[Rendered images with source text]
────────
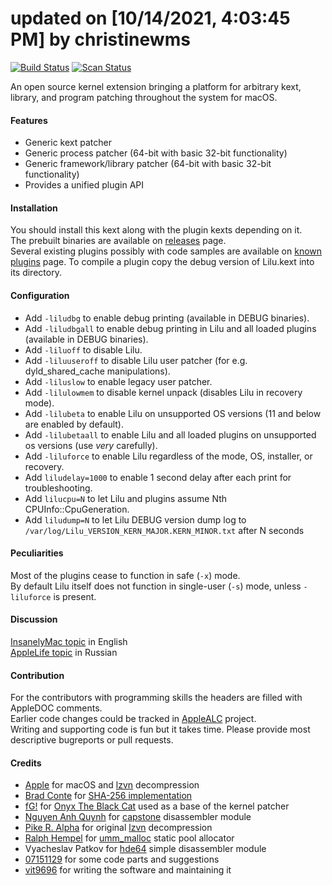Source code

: updated on [10/14/2021, 4:03:45 PM] by christinewms
====

[![Build Status](https://github.com/acidanthera/Lilu/workflows/CI/badge.svg?branch=master)](https://github.com/acidanthera/Lilu/actions) [![Scan Status](https://scan.coverity.com/projects/16137/badge.svg?flat=1)](https://scan.coverity.com/projects/16137)

An open source kernel extension bringing a platform for arbitrary kext, library, and program patching throughout the system for macOS.

#### Features
- Generic kext patcher
- Generic process patcher (64-bit with basic 32-bit functionality)
- Generic framework/library patcher (64-bit with basic 32-bit functionality)
- Provides a unified plugin API

#### Installation
You should install this kext along with the plugin kexts depending on it.  
The prebuilt binaries are available on [releases](https://github.com/vit9696/Lilu/releases) page.  
Several existing plugins possibly with code samples are available on [known plugins](https://github.com/vit9696/Lilu/blob/master/KnownPlugins.md) page.
To compile a plugin copy the debug version of Lilu.kext into its directory.

#### Configuration
- Add `-liludbg` to enable debug printing (available in DEBUG binaries).
- Add `-liludbgall` to enable debug printing in Lilu and all loaded plugins (available in DEBUG binaries).
- Add `-liluoff` to disable Lilu.
- Add `-liluuseroff` to disable Lilu user patcher (for e.g. dyld_shared_cache manipulations).
- Add `-liluslow` to enable legacy user patcher.
- Add `-lilulowmem` to disable kernel unpack (disables Lilu in recovery mode).
- Add `-lilubeta` to enable Lilu on unsupported OS versions (11 and below are enabled by default).
- Add `-lilubetaall` to enable Lilu and all loaded plugins on unsupported os versions (use _very_ carefully).
- Add `-liluforce` to enable Lilu regardless of the mode, OS, installer, or recovery.
- Add `liludelay=1000` to enable 1 second delay after each print for troubleshooting.
- Add `lilucpu=N` to let Lilu and plugins assume Nth CPUInfo::CpuGeneration.
- Add `liludump=N` to let Lilu DEBUG version dump log to `/var/log/Lilu_VERSION_KERN_MAJOR.KERN_MINOR.txt` after N seconds

#### Peculiarities
Most of the plugins cease to function in safe (`-x`) mode.  
By default Lilu itself does not function in single-user (`-s`) mode, unless `-liluforce` is present.

#### Discussion
[InsanelyMac topic](http://www.insanelymac.com/forum/topic/321371-lilu-—-kext-and-process-patcher/) in English  
[AppleLife topic](https://applelife.ru/threads/lilu-patcher-kekstov-i-processov.1964133/) in Russian

#### Contribution
For the contributors with programming skills the headers are filled with AppleDOC comments.  
Earlier code changes could be tracked in [AppleALC](https://github.com/vit9696/AppleALC) project.  
Writing and supporting code is fun but it takes time. Please provide most descriptive bugreports or pull requests.

#### Credits
- [Apple](https://www.apple.com) for macOS  and [lzvn](https://github.com/lzfse/lzfse) decompression
- [Brad Conte](https://github.com/B-Con) for [SHA-256 implementation](https://github.com/B-Con/crypto-algorithms)
- [fG!](https://github.com/gdbinit) for [Onyx The Black Cat](https://github.com/gdbinit/onyx-the-black-cat) used as a base of the kernel patcher
- [Nguyen Anh Quynh](https://github.com/aquynh) for [capstone](https://github.com/aquynh/capstone) disassembler module
- [Pike R. Alpha](https://github.com/Piker-Alpha) for original [lzvn](https://github.com/Piker-Alpha/LZVN) decompression
- [Ralph Hempel](https://github.com/rhempel) for [umm_malloc](https://github.com/rhempel/umm_malloc) static pool allocator
- Vyacheslav Patkov for [hde64](https://github.com/mumble-voip/minhook/tree/7d80cff1de5c87b404e7ac451757bfa77e5e82da/src/hde) simple disassembler module
- [07151129](https://github.com/07151129) for some code parts and suggestions
- [vit9696](https://github.com/vit9696) for writing the software and maintaining it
────────
§ **What the exercise asks**:
Your task is to restate, word for word, only those lines above that fall between the line holding "e.g. dyld_shared_cache manipulations)." and the line holding "(use _very_ carefully).", inclusive.

§ **Answer for this exercise**:
- Add `-liluuseroff` to disable Lilu user patcher (for e.g. dyld_shared_cache manipulations).
- Add `-liluslow` to enable legacy user patcher.
- Add `-lilulowmem` to disable kernel unpack (disables Lilu in recovery mode).
- Add `-lilubeta` to enable Lilu on unsupported OS versions (11 and below are enabled by default).
- Add `-lilubetaall` to enable Lilu and all loaded plugins on unsupported os versions (use _very_ carefully).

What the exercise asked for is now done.